Children are not 'precious cargo'

Photo by James Kraemer, 2safeschools.org. May be used for public service use in flyers, the press and noncommercial educational use. May not be sold without permission.
Photo by James Kraemer, 2safeschools.org. May be used for public service use in flyers, the press and noncommercial educational use. May not be sold without permission from the author. Contact Address: safeschs@dnc.net.

Topic: School Bus Safety

"It's frustrating," said a Knox County school bus driver Donna McMahan, who also maintains a Web site promoting school bus safety. "You write them up but the principals take weeks and weeks to do anything, or they don't do anything at all. Your hands are tied."

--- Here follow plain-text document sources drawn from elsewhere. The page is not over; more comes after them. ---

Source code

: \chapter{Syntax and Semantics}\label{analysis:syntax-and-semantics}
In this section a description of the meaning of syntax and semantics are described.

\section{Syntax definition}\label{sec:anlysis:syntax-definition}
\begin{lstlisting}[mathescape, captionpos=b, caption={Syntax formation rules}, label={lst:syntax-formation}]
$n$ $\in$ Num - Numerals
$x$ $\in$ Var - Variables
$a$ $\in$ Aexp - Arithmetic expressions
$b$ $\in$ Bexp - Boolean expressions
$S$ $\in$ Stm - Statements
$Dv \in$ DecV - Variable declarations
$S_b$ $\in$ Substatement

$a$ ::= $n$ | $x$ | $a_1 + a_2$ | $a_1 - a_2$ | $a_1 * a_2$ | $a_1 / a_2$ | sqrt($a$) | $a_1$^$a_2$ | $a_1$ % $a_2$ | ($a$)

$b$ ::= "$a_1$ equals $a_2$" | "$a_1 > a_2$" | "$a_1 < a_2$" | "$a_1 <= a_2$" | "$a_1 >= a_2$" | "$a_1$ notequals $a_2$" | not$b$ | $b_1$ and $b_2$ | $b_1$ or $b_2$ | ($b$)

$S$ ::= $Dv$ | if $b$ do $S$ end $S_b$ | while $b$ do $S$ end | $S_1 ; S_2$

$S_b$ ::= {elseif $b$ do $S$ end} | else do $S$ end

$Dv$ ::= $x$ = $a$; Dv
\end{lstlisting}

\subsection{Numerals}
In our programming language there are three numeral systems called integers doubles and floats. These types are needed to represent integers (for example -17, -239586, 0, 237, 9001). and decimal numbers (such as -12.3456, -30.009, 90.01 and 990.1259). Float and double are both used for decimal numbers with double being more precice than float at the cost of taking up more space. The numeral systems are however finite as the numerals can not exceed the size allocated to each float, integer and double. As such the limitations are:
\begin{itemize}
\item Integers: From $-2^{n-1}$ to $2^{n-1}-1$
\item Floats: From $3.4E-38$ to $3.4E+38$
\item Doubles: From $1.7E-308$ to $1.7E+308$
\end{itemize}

~ Quote from: "Knox County driver hopes incident promotes school bus safety," By Lola Alapo, Knoxville News Sentinel

2safeschools Note: This article by James Kraemer (2safeschools.org) presents school bus drivers issues that too often contribute to frustration on the job and excessive attrition. None of the information in this article should be considered a substitute for legal or medical professional care or any of the services provided from those professions.

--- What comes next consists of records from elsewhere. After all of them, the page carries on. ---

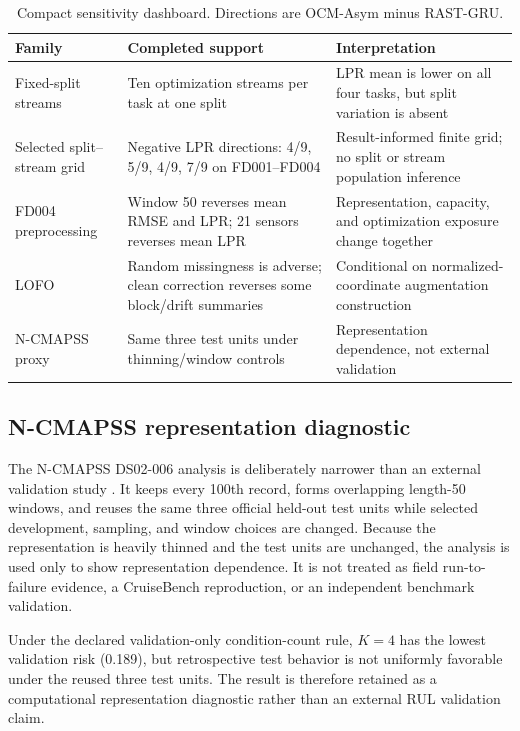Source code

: \documentclass[11pt,a4paper]{article}
\begin{document}
\begin{table}[H]
\centering
\small
\caption{Compact sensitivity dashboard. Directions are OCM-Asym minus RAST-GRU.}
\label{tab:sensitivity-dashboard}
\begin{tabular}{@{}p{}p{}p{}@{}}
\toprule
Family & Completed support & Interpretation \\
\midrule
Fixed-split streams & Ten optimization streams per task at one split & LPR mean is lower on all four tasks, but split variation is absent \\
Selected split--stream grid & Negative LPR directions: 4/9, 5/9, 4/9, 7/9 on FD001--FD004 & Result-informed finite grid; no split or stream population inference \\
FD004 preprocessing & Window 50 reverses mean RMSE and LPR; 21 sensors reverses mean LPR & Representation, capacity, and optimization exposure change together \\
LOFO & Random missingness is adverse; clean correction reverses some block/drift summaries & Conditional on normalized-coordinate augmentation construction \\
N-CMAPSS proxy & Same three test units under thinning/window controls & Representation dependence, not external validation \\
\bottomrule
\end{tabular}
\end{table}

\subsection{N-CMAPSS representation diagnostic}

The N-CMAPSS DS02-006 analysis is deliberately narrower than an external validation study \citep{AriasChao2021NCMAPSS}. It keeps every 100th record, forms overlapping length-50 windows, and reuses the same three official held-out test units while selected development, sampling, and window choices are changed. Because the representation is heavily thinned and the test units are unchanged, the analysis is used only to show representation dependence. It is not treated as field run-to-failure evidence, a CruiseBench reproduction, or an independent benchmark validation.

Under the declared validation-only condition-count rule, $K=4$ has the lowest validation risk (0.189), but retrospective test behavior is not uniformly favorable under the reused three test units. The result is therefore retained as a computational representation diagnostic rather than an external RUL validation claim.
\end{document}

School bus drivers hopeful public awareness helps promote school bus safety

Winter 2008/2009 (Updated Jan 02, 2009)
By James Kraemer, 2safeschools.org

The Nation - It is well known, at least within the school bus industry, that a chronic school bus driver shortage has existed for at least a decade. This shortage of qualified school bus drivers persists and regardless of economic conditions and varying workforce availability within many of our nation's communities.

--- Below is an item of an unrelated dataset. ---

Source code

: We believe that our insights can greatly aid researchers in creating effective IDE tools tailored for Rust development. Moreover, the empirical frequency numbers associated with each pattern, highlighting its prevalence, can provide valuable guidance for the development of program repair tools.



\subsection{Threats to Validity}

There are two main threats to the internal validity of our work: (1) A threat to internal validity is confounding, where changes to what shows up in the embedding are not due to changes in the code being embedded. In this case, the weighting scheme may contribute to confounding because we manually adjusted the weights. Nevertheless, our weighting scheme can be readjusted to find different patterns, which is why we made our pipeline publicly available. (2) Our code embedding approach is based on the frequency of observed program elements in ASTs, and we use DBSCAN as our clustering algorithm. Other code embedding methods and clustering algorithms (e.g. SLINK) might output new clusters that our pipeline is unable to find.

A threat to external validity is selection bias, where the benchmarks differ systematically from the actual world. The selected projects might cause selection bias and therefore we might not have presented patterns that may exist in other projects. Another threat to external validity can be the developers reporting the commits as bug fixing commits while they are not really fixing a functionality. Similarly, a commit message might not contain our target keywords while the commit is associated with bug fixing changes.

Some experts’ claim it is the stress of dealing with, "certain students," that makes bus drivers leave the profession. However, school bus drivers claim it is the stress of dealing with certain students and with certain adults day-in and day-out and with no relief in sight. School bus drivers everyday deal with threats to the safety of the children they transport, as well as threats to their own safety from some children and also from some parents.

One issue that stands out but is rarely given much study in the press concerns a chronic lack of effective school bus driver support at problem school bus transportation facilities.

Public neglect for the safety of children riding on the school buses and the decent treatment of their school bus drivers would be unacceptable were it not the state doing it.

“A car full of screaming kids can be a handful and extremely dangerous. Imagine a busload. But bus drivers do it everyday.” (~ School Bus Safety: Rowdy Kids, Story by Kate Krivanek, 11/20/2008, WVNS-TV, WV - West Virginia Media)

Poor or no support from schools is too often a reminder to our nation's school bus drivers of what can be considered indifference from some state agencies responsible to help school bus drivers protect children from unsafe environments. A fundamental responsibility of agencies, schools and employers to also help protect school bus drivers from unsafe workplaces also seems too often ignored as well.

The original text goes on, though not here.